Work order: Print the data that follows word for word, leaving out any picture.

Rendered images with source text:
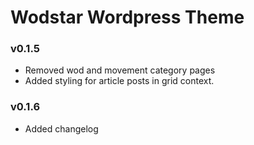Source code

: # Wodstar Wordpress Theme

### v0.1.5

- Removed wod and movement category pages
- Added styling for article posts in grid context.

### v0.1.6

- Added changelog
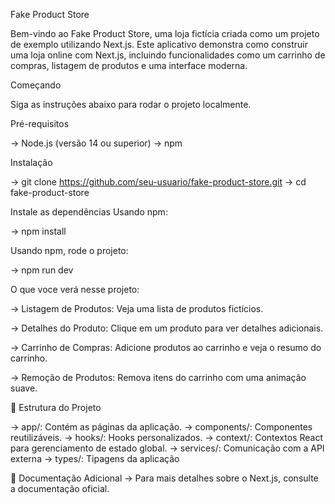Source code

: Fake Product Store


Bem-vindo ao Fake Product Store, uma loja fictícia criada como um projeto de exemplo utilizando Next.js. Este aplicativo demonstra como construir uma loja online com Next.js, incluindo funcionalidades como um carrinho de compras, listagem de produtos e uma interface moderna.

Começando

Siga as instruções abaixo para rodar o projeto localmente.


Pré-requisitos

  -> Node.js (versão 14 ou superior)
  -> npm


Instalação
  
  -> git clone https://github.com/seu-usuario/fake-product-store.git
  -> cd fake-product-store
  
  Instale as dependências Usando npm:
  
  -> npm install
  
  Usando npm, rode o projeto:
  
  -> npm run dev

O que voce verá nesse projeto: 

  -> Listagem de Produtos: Veja uma lista de produtos fictícios.

  -> Detalhes do Produto: Clique em um produto para ver detalhes adicionais.

  -> Carrinho de Compras: Adicione produtos ao carrinho e veja o resumo do carrinho.

  -> Remoção de Produtos: Remova itens do carrinho com uma animação suave.


📂 Estrutura do Projeto

  -> app/: Contém as páginas da aplicação.
  -> components/: Componentes reutilizáveis.
  -> hooks/: Hooks personalizados.
  -> context/: Contextos React para gerenciamento de estado global.
  -> services/: Comunicação com a API externa
  -> types/: Tipagens da aplicação


📄 Documentação Adicional
  -> Para mais detalhes sobre o Next.js, consulte a documentação oficial.

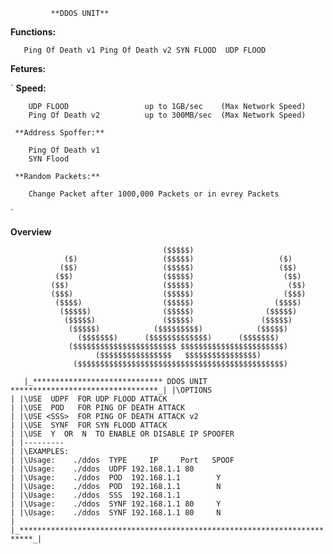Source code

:              **DDOS UNIT** 
 
 **Functions:**

`    Ping Of Death v1
     Ping Of Death v2
     SYN FLOOD 
     UDP FLOOD `


 **Fetures:**

`     **Speed:**
     
        UDP FLOOD                 up to 1GB/sec    (Max Network Speed)
        Ping Of Death v2          up to 300MB/sec  (Max Network Speed)
     
     **Address Spoffer:**
     
        Ping Of Death v1          
        SYN Flood
           
     **Random Packets:**
     
        Change Packet after 1000,000 Packets or in evrey Packets
`        
     


**Overview**

                                      ($$$$$)                            
                ($)                   ($$$$$)                   ($)      
               ($$)                   ($$$$$)                   ($$)     
              ($$)                    ($$$$$)                    ($$)    
             ($$)                     ($$$$$)                     ($$)   
             ($$$)                    ($$$$$)                    ($$$)   
              ($$$$)                  ($$$$$)                  ($$$$)    
               ($$$$$)                ($$$$$)                ($$$$$)     
                ($$$$$)               ($$$$$)               ($$$$$)      
                 ($$$$$)            ($$$$$$$$$)            ($$$$$)       
                   ($$$$$$$)      ($$$$$$$$$$$$$)      ($$$$$$$)         
                 ($$$$$$$$$$$$$$$$$$$$$$$ $$$$$$$$$$$$$$$$$$$$$$$)      
                       ($$$$$$$$$$$$$$$$   $$$$$$$$$$$$$$$$)            
                  ($$$$$$$$$$$$$$$$$$$$$$$$$$$$$$$$$$$$$$$$$$$$$$)
`    |_***************************** DDOS UNIT *********************************_|
    |\OPTIONS                                                                   |
    |\USE  UDPF  FOR UDP FLOOD ATTACK                                           |
    |\USE  POD   FOR PING OF DEATH ATTACK                                       |
    |\USE <SSS>  FOR PING OF DEATH ATTACK v2                                    |
    |\USE  SYNF  FOR SYN FLOOD ATTACK                                           |
    |\USE  Y  OR  N  TO ENABLE OR DISABLE IP SPOOFER                            |
    |---------                                                                  |
    |\EXAMPLES:                                                                 |
    |\Usage:    ./ddos  TYPE     IP     Port   SPOOF                            |
    |\Usage:    ./ddos  UDPF 192.168.1.1 80                                     |
    |\Usage:    ./ddos  POD  192.168.1.1        Y                               |
    |\Usage:    ./ddos  POD  192.168.1.1        N                               |
    |\Usage:    ./ddos  SSS  192.168.1.1                                        |
    |\Usage:    ./ddos  SYNF 192.168.1.1 80     Y                               |
    |\Usage:    ./ddos  SYNF 192.168.1.1 80     N                               |
    |_*************************************************************************_|
`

Result of this task:
Source code

: # Wodstar Wordpress Theme

### v0.1.5

- Removed wod and movement category pages
- Added styling for article posts in grid context.

### v0.1.6

- Added changelog
Source code

: Fake Product Store


Bem-vindo ao Fake Product Store, uma loja fictícia criada como um projeto de exemplo utilizando Next.js. Este aplicativo demonstra como construir uma loja online com Next.js, incluindo funcionalidades como um carrinho de compras, listagem de produtos e uma interface moderna.

Começando

Siga as instruções abaixo para rodar o projeto localmente.


Pré-requisitos

  -> Node.js (versão 14 ou superior)
  -> npm


Instalação
  
  -> git clone https://github.com/seu-usuario/fake-product-store.git
  -> cd fake-product-store
  
  Instale as dependências Usando npm:
  
  -> npm install
  
  Usando npm, rode o projeto:
  
  -> npm run dev

O que voce verá nesse projeto: 

  -> Listagem de Produtos: Veja uma lista de produtos fictícios.

  -> Detalhes do Produto: Clique em um produto para ver detalhes adicionais.

  -> Carrinho de Compras: Adicione produtos ao carrinho e veja o resumo do carrinho.

  -> Remoção de Produtos: Remova itens do carrinho com uma animação suave.


📂 Estrutura do Projeto

  -> app/: Contém as páginas da aplicação.
  -> components/: Componentes reutilizáveis.
  -> hooks/: Hooks personalizados.
  -> context/: Contextos React para gerenciamento de estado global.
  -> services/: Comunicação com a API externa
  -> types/: Tipagens da aplicação


📄 Documentação Adicional
  -> Para mais detalhes sobre o Next.js, consulte a documentação oficial.

Source code

:              **DDOS UNIT** 
 
 **Functions:**

`    Ping Of Death v1
     Ping Of Death v2
     SYN FLOOD 
     UDP FLOOD `


 **Fetures:**

`     **Speed:**
     
        UDP FLOOD                 up to 1GB/sec    (Max Network Speed)
        Ping Of Death v2          up to 300MB/sec  (Max Network Speed)
     
     **Address Spoffer:**
     
        Ping Of Death v1          
        SYN Flood
           
     **Random Packets:**
     
        Change Packet after 1000,000 Packets or in evrey Packets
`        
     


**Overview**

                                      ($$$$$)                            
                ($)                   ($$$$$)                   ($)      
               ($$)                   ($$$$$)                   ($$)     
              ($$)                    ($$$$$)                    ($$)    
             ($$)                     ($$$$$)                     ($$)   
             ($$$)                    ($$$$$)                    ($$$)   
              ($$$$)                  ($$$$$)                  ($$$$)    
               ($$$$$)                ($$$$$)                ($$$$$)     
                ($$$$$)               ($$$$$)               ($$$$$)      
                 ($$$$$)            ($$$$$$$$$)            ($$$$$)       
                   ($$$$$$$)      ($$$$$$$$$$$$$)      ($$$$$$$)         
                 ($$$$$$$$$$$$$$$$$$$$$$$ $$$$$$$$$$$$$$$$$$$$$$$)      
                       ($$$$$$$$$$$$$$$$   $$$$$$$$$$$$$$$$)            
                  ($$$$$$$$$$$$$$$$$$$$$$$$$$$$$$$$$$$$$$$$$$$$$$)
`    |_***************************** DDOS UNIT *********************************_|
    |\OPTIONS                                                                   |
    |\USE  UDPF  FOR UDP FLOOD ATTACK                                           |
    |\USE  POD   FOR PING OF DEATH ATTACK                                       |
    |\USE <SSS>  FOR PING OF DEATH ATTACK v2                                    |
    |\USE  SYNF  FOR SYN FLOOD ATTACK                                           |
    |\USE  Y  OR  N  TO ENABLE OR DISABLE IP SPOOFER                            |
    |---------                                                                  |
    |\EXAMPLES:                                                                 |
    |\Usage:    ./ddos  TYPE     IP     Port   SPOOF                            |
    |\Usage:    ./ddos  UDPF 192.168.1.1 80                                     |
    |\Usage:    ./ddos  POD  192.168.1.1        Y                               |
    |\Usage:    ./ddos  POD  192.168.1.1        N                               |
    |\Usage:    ./ddos  SSS  192.168.1.1                                        |
    |\Usage:    ./ddos  SYNF 192.168.1.1 80     Y                               |
    |\Usage:    ./ddos  SYNF 192.168.1.1 80     N                               |
    |_*************************************************************************_|
`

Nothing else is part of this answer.